Sea fort in the Thames Estuary, UK

Shivering Sands Army Fort [U7] was a Maunsell army fort built near the Thames estuary for anti-aircraft defence. It is made up of several once-interconnected towers north of Herne Bay and is 14.8 km (9.2 miles) from the nearest land. They can be viewed from Shoeburyness East Beach on clear days. The Shivering Sands fort was the last of the Thames estuary forts to be constructed, and was grounded between 18 September and 13 December 1943.

== History ==
The towers were built on land and floated out in 1943. Later in the war, the equipment was replaced, and removed soon after. The forts were abandoned in 1958. In the 1960s, some weather equipment was installed in the searchlight tower. On 7 June 1963, a boat called the Ribersborg collided with one of the towers, which fell into the sea without harming anyone or sinking the boat.

In 1964 Screaming Lord Sutch set up Radio Sutch (a pirate radio station) on one of the old towers. However, he soon became bored and handed the project to his friend and unpaid manager Reginald Calvert, who then expanded into all five towers that were still connected and called it Radio City. After Calvert was killed by Oliver Smedley, his wife took over for a short time before the project was closed by legislation and the towers again abandoned.

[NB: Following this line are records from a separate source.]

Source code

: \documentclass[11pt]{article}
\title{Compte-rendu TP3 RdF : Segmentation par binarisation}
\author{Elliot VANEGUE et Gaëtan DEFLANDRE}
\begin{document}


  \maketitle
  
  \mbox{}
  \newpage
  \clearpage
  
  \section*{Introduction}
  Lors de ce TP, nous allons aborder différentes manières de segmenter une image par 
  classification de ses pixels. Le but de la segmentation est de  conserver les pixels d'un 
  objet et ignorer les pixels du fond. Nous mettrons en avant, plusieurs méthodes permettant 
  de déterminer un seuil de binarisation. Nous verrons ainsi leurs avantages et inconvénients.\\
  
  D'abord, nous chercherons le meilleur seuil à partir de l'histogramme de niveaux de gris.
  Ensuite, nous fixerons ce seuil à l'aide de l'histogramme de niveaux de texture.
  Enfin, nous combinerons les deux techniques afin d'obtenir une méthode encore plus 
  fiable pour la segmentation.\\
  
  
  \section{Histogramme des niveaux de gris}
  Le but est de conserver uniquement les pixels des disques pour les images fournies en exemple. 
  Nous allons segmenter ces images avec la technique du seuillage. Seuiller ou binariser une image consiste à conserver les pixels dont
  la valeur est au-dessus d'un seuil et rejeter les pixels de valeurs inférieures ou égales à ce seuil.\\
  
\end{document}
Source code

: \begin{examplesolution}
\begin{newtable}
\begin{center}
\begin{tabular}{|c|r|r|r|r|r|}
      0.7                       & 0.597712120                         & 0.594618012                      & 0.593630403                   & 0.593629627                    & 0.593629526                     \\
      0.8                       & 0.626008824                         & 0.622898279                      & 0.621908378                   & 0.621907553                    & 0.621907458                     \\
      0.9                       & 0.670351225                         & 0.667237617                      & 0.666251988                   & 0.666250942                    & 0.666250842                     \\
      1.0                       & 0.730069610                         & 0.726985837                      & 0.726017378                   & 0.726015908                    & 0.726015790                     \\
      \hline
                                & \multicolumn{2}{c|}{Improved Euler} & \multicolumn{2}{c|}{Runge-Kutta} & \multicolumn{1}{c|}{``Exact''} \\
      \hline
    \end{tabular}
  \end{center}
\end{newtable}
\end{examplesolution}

In 1990, the top of the searchlight tower was cut away so that helicopters could be used to maintain the weather equipment inside. In 1992, it was decided that the tower was no longer necessary for the continued operation of the instruments contained within, and a large buoy was placed next to the tower for the same purpose.

In August and September 2005, artist Stephen Turner spent six weeks living alone in the searchlight tower of the Shivering Sands Fort, in what he described as "an artistic exploration of isolation, investigating how one's experience of time changes in isolation, and what creative contemplation means in a 21st-century context".

==Cultural references==
The forts, filmed from a North Sea ferry, appear in the 1984 music video for the song "A Sort of Homecoming" by the Irish pop music band U2.

The British indie band, The Mystery Jets, filmed the music video of their song "Bubblegum" at Shivering Sands Army Fort.

Science fiction writer Sheila Finch's 1982 novella Not This Tide used the Shivering Sands fort as one of its settings.